Driving the register by hand is one thing; compiling an arbitrary
target into the native gates is the synthesis problem. X_d and F_d are Clifford and only
generate a finite group — adding one non-Clifford T_d (a phase at the golden angle,
the maximally irrational rotation, the zero-free-parameter choice that makes the set universal
with no low-order resonances) makes {X_d, F_d, T_d} dense in SU(d). Finding a short
word for a target is then a search; the bidirectional co-adaptive search (grow a prefix and
a suffix together, each scored against the other) reaches lower mean error than a one-directional
beam at a matched budget. This runs at the register's selected dimension — switch the size
on the left (d = 2 → 10 → 12) to watch the co-adaptive advantage grow with d. (Full sweep at a
larger budget: package benchmark bench_qudit_gate_synth.)
This is the architecture's first-class qudit: not a qubit with extra levels bolted on, but a native multi-state register carried by the rich internal state of a single atom. The same atom offers two register sizes, chosen by control-laser frequency alone: a 10-state mode and a 12-state mode. Each bar above is one state of the register; its height is the probability, its colour the quantum phase. The qubit (d = 2) is just the special case.
The gates are the generalized Weyl set. The shift X_d cycles the states, the clock Z_d winds a phase ωj = e2πij/d onto each, the Fourier F_d spreads a single state into an equal mix of all d (watch one bar become d equal bars), and the phase gate P(θ) is clean: it imprints exactly the angles you ask for, with no distortion. Measure draws samples; the histogram overlays the live probabilities.

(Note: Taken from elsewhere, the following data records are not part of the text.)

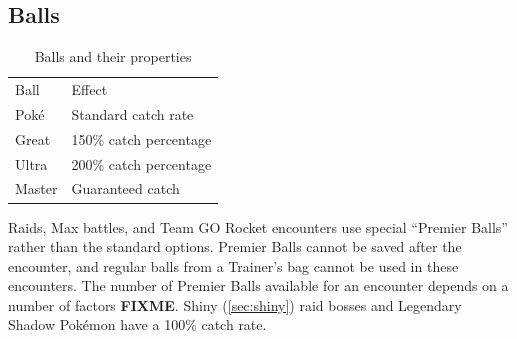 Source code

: \subsection{Balls}
\begin{table}[ht]
  \begin{center}
    \begin{tabular}{ll}
      Ball & Effect\\
      \Midrule
      Poké & Standard catch rate\\
      Great & 150\% catch percentage\\
      Ultra & 200\% catch percentage\\
      Master & Guaranteed catch\\
    \end{tabular}
  \end{center}
  \caption{Balls and their properties}
  \label{table:balls}
\end{table}
Raids, Max battles, and Team GO Rocket encounters use special ``Premier Balls''
  rather than the standard options.
Premier Balls cannot be saved after the encounter, and regular balls from
  a Trainer's bag cannot be used in these encounters.
The number of Premier Balls available for an encounter depends on a number of factors \textbf{FIXME}.
Shiny (\autoref{sec:shiny}) raid bosses and Legendary Shadow Pokémon have a 100\% catch rate.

The lower panel weaves two qudits: a Fourier on the first, then a SUM_d (the qudit version of a CNOT) onto the second, builds the maximally entangled pair. All the probability lands on the diagonal a = b (perfect correlation). Its entanglement is not asserted but computed: the entropy of one qudit's state comes out to exactly ln d. Everything here runs the real φ-quantum qudit engine, compiled to WebAssembly, live as you click.